Below is a draft resolution elected officials can use when acknowledging Jewish American Heritage Month. 


WHEREAS the United States has many heritage months that celebrate the various communities that form the mosaic of our country. By celebrating heritage months, we learn about one another, we honor the richness of our diverse nation, and we strengthen the fabric of American society; and 

WHEREAS since 2007, Presidents Bush, Obama, Trump, and Biden have all issued proclamations for Jewish American Heritage Month, which celebrate Jewish Americans and encourage all Americans to learn more about Jewish heritage and contributions to the United States; and 

WHEREAS Jewish American Heritage Month has its origins in 1980 when Congress passed a resolution, which authorized and requested the President to issue a proclamation designating April 21-28, 1980 as Jewish Heritage Week; and 

WHEREAS the American Jewish community dates back to 1654 when a group of 23 Jews fleeing persecution at the hands of the Portuguese Inquisition fled Brazil and found refuge in New Amsterdam (now New York).
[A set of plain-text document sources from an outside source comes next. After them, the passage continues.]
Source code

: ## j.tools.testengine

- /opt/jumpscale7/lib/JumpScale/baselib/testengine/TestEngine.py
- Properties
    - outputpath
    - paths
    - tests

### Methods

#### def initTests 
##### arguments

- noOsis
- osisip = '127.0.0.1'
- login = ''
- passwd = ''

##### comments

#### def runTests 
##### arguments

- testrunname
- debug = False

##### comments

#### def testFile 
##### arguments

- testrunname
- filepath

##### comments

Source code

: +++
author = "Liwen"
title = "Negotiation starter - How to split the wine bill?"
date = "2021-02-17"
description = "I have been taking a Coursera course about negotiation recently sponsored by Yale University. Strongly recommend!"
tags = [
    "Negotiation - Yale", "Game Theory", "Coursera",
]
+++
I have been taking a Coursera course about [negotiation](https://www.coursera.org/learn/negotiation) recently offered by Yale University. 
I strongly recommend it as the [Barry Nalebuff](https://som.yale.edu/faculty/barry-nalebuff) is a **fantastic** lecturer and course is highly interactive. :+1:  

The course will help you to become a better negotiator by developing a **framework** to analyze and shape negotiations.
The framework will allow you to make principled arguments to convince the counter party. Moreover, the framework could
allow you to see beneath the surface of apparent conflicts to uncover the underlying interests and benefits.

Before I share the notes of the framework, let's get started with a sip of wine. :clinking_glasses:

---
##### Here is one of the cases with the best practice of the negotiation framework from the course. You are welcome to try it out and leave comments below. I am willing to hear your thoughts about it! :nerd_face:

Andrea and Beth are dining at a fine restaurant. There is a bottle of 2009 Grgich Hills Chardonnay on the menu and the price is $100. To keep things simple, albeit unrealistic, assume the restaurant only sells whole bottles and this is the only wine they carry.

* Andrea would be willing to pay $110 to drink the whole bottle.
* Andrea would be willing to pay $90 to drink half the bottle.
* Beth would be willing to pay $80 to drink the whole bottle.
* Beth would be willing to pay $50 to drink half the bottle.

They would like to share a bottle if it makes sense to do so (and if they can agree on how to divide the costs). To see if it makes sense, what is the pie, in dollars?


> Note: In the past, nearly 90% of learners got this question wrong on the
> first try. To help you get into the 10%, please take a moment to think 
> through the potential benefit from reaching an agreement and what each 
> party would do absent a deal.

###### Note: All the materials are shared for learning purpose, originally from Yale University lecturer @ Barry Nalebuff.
From that tiny group, the American Jewish community has grown to over six million, representing approximately 2% of the American population today; and 

WHEREAS over the past 369 years, Jewish Americans have given to their communities and this nation as loyal and patriotic citizens, always grateful for the safe harbor that America provided for them. Jewish Americans have served in government and the military, they have won Nobel prizes, headed universities and corporations, advanced medicine, created and performed in enduring works of performing and visual art, written great American novels, become emblems of justice as members of the Supreme Court, and so much more. American Jews have always pushed America to live up to its promise as a nation that upholds freedom and justice for all; and

WHEREAS now, American Jews are feeling vulnerable amidst a rise in antisemitism. AJC’s State of Antisemitism in America 2022 report revealed that 89% of Jewish respondents believe antisemitism is a problem in the U.S. Four in ten American Jews changed their behavior in at least one way out of fear of antisemitism; and 

WHEREAS the strength of a society can be measured by how they protect their minority populations, and celebrate their contributions, it is altogether fitting for the U.S. to once again mark May as Jewish American Heritage Month.

NOW, THEREFORE, I, ___________, by virtue of the authority vested in me, do hereby proclaim May 202__, as JEWISH AMERICAN HERITAGE MONTH in _________ and encourage all residents to recognize and participate in its observance.